Review Before Problem Sets
Do your Anki reviews before sitting down to code. Fresh recall of tree traversals, DP patterns, or graph algorithms means you'll recognize applicable techniques faster when solving problems.
Start Early in the Semester
The biggest mistake is waiting until interview season to build your deck. Start on day one of each course. By the time you're job hunting, you'll have a battle-tested deck that's already in long-term memory.
Building Your Deck Faster
Manually creating hundreds of cards is the biggest barrier to adoption. Here's how to speed it up:
- During lectures: Note key concepts, definitions, and complexity analyses. Spend 10 minutes after class turning them into cards.
- From textbook problems: After solving a problem set, create cards for any concept you had to look up.
- From SlideToAnki: Upload your lecture PDFs to SlideToAnki and get auto-generated cards.
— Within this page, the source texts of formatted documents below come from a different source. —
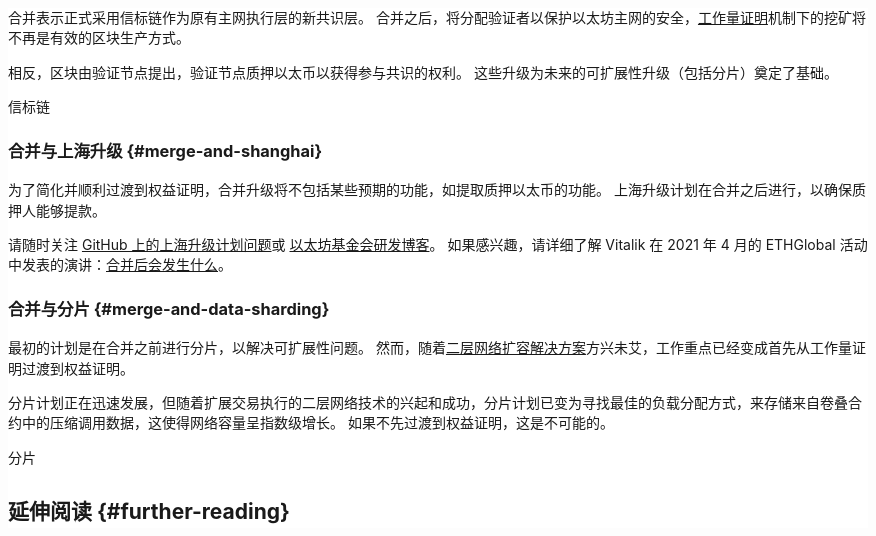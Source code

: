 合并表示正式采用信标链作为原有主网执行层的新共识层。 合并之后，将分配验证者以保护以太坊主网的安全，[工作量证明](/developers/docs/consensus-mechanisms/pow/)机制下的挖矿将不再是有效的区块生产方式。

相反，区块由验证节点提出，验证节点质押以太币以获得参与共识的权利。 这些升级为未来的可扩展性升级（包括分片）奠定了基础。

<ButtonLink to="/upgrades/beacon-chain/">
  信标链
</ButtonLink>

### 合并与上海升级 {#merge-and-shanghai}

为了简化并顺利过渡到权益证明，合并升级将不包括某些预期的功能，如提取质押以太币的功能。 上海升级计划在合并之后进行，以确保质押人能够提款。

请随时关注 [GitHub 上的上海升级计划问题](https://github.com/ethereum/pm/issues/450)或 [以太坊基金会研发博客](https://blog.ethereum.org/category/research-and-development/)。 如果感兴趣，请详细了解 Vitalik 在 2021 年 4 月的 ETHGlobal 活动中发表的演讲：[合并后会发生什么](https://youtu.be/7ggwLccuN5s?t=101)。

### 合并与分片 {#merge-and-data-sharding}

最初的计划是在合并之前进行分片，以解决可扩展性问题。 然而，随着[二层网络扩容解决方案](/layer-2/)方兴未艾，工作重点已经变成首先从工作量证明过渡到权益证明。

分片计划正在迅速发展，但随着扩展交易执行的二层网络技术的兴起和成功，分片计划已变为寻找最佳的负载分配方式，来存储来自卷叠合约中的压缩调用数据，这使得网络容量呈指数级增长。 如果不先过渡到权益证明，这是不可能的。

<ButtonLink to="/upgrades/sharding/">
  分片
</ButtonLink>

## 延伸阅读 {#further-reading}

<MergeArticleList />

<QuizWidget quizKey="merge" />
Review and edit them — AI-generated cards are a starting point, not a final product.
- From LeetCode: After solving a problem, create a card about the pattern, not the specific problem. "Two-pointer technique for sorted array problems" is more valuable than "LeetCode #167 solution."
What Your Daily Routine Looks Like
A CS student using Anki effectively might spend:
- 15-20 minutes/day on reviews (this grows as your deck grows, but FSRS keeps it manageable)
- 10 minutes after each lecture creating new cards
- 5 minutes after each problem set adding pattern/concept cards
That's roughly 30 minutes of daily Anki work. In exchange, you retain virtually everything from every CS course you take, and interview season becomes review rather than re-learning.
The Bottom Line
Computer science rewards people who retain fundamentals. The student who remembers graph traversals from sophomore year has a massive advantage in algorithms, systems, and interviews. Anki isn't a replacement for understanding — you still need to work through problems, write code, and build projects. But it ensures that the understanding you develop sticks around long enough to actually use.
Start with your hardest current course. Create 5-10 cards after each lecture. Review daily. By the time technical interviews roll around, you'll have a library of knowledge that most candidates spend weeks trying to re-learn.